The story probably resonates quite strongly with most children, really. After all, they live in a world where they’re constantly having limits put on who they can be, where they can go, and what they can do. It feels unfair to them, as they’ll be quick (and loud) to point out. The only way they have out of this controlled world is to grow up and make their own rules. It must therefore seem terrifying to them to think that those restrictions could last your whole life.
In Monday’s inaugural address, President Obama hailed — and represented — the progress we’ve made toward Dr. King’s dream, but he also pointed out that every dream is not yet reality. We haven’t even reached full equality for the female half of the population, let alone any minority group.
As frustrated and impatient as that makes me, I have to admit that when the president’s speech referenced the Stonewall riots, a watershed moment in the contemporary gay rights movement, I got actual goosebumps. I felt much like I did when Obama expressed his support for gay marriage: cynical enough to know that there was politics behind the message, but excited by the fact that the politics were finally on the side of reason.

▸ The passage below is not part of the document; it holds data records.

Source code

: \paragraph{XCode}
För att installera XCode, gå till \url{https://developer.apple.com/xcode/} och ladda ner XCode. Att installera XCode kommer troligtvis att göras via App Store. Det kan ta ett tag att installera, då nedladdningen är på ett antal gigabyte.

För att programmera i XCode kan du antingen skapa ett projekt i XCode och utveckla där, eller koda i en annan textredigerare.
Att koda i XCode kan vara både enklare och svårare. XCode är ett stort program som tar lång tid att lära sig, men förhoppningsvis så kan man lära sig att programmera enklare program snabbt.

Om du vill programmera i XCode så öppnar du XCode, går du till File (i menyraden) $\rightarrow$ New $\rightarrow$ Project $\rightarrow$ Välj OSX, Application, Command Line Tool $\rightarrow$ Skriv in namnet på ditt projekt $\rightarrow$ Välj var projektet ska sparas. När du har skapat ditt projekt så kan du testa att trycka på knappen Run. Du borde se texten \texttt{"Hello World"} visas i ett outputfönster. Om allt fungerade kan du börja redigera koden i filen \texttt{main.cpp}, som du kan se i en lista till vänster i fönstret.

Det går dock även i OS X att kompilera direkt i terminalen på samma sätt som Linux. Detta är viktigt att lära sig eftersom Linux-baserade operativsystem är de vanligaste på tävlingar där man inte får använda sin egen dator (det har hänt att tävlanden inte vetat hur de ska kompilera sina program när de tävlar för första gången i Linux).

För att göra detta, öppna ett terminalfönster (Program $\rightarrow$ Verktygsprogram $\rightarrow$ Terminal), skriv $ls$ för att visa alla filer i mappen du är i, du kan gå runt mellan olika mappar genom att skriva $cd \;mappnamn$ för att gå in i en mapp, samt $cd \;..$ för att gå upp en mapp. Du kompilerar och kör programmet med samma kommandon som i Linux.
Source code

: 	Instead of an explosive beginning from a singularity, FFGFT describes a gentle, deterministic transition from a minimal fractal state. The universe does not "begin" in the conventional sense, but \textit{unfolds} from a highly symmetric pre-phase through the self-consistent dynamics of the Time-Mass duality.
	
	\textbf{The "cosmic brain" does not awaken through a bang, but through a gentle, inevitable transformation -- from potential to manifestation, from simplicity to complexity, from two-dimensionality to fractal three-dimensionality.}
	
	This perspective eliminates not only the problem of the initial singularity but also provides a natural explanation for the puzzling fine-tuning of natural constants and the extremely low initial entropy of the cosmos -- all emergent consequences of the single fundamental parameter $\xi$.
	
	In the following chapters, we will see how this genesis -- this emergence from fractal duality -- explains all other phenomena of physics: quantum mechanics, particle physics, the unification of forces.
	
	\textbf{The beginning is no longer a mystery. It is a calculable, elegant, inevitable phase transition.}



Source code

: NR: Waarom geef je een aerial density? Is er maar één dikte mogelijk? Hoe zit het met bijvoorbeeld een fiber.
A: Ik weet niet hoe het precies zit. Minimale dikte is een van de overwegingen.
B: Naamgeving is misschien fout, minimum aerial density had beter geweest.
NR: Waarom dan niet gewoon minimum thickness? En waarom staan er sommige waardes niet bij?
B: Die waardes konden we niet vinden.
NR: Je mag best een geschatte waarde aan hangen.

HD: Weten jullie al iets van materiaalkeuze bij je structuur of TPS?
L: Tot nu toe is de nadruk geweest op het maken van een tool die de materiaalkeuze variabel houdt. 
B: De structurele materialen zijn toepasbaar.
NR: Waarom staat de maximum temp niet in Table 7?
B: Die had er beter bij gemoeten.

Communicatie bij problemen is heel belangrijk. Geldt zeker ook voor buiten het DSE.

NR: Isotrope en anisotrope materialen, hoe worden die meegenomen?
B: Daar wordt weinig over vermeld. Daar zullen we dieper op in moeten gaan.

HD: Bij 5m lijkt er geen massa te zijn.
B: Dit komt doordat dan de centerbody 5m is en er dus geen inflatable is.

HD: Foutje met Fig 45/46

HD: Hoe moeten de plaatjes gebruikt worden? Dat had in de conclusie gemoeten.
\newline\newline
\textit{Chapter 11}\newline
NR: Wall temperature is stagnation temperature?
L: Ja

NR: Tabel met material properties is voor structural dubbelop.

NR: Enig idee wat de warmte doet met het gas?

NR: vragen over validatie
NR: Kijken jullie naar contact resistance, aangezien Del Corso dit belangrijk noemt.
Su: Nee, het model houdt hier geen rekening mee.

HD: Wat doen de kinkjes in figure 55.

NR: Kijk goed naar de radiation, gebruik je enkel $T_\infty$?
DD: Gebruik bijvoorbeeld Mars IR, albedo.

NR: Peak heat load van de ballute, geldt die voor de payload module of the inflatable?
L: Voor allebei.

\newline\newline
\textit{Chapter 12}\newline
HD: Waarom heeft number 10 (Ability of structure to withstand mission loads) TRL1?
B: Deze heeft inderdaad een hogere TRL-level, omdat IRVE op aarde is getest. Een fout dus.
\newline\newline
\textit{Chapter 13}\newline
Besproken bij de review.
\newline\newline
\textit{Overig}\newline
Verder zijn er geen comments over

Shortly after the historic October 2012 voting season legalized gay marriage in a slew of new states, my son came across me quietly tearing up as I flipped through online slide shows of same-sex couples standing in line for their marriage licenses and civil ceremonies. When I explained what I was doing, he said, “Can boys marry boys?” Yes, I told him, in some places. “And girls can marry girls?” Yes, same deal.
He looked unsure and a little unsettled. I gave him my best liberal mom voice and asked if he had any questions about that. “But … can they both wear dresses?” I pulled him on my lap and we looked through the pictures together, noting the full and diverse collection of wardrobe options. He didn’t bat an eye at the physical affection shown by the couples. I don’t take credit for that, but it lifts my heart nonetheless. He is what’s coming next.
I don’t presume that an inaugural address sets legislation in motion or even makes headway with anyone already in opposition to everything the president believes. Our elected leaders don’t tend to jump out ahead of the trends, however. The wind is at his back.
I don’t think that a speech will magically make things change. But even a child can see that things already have.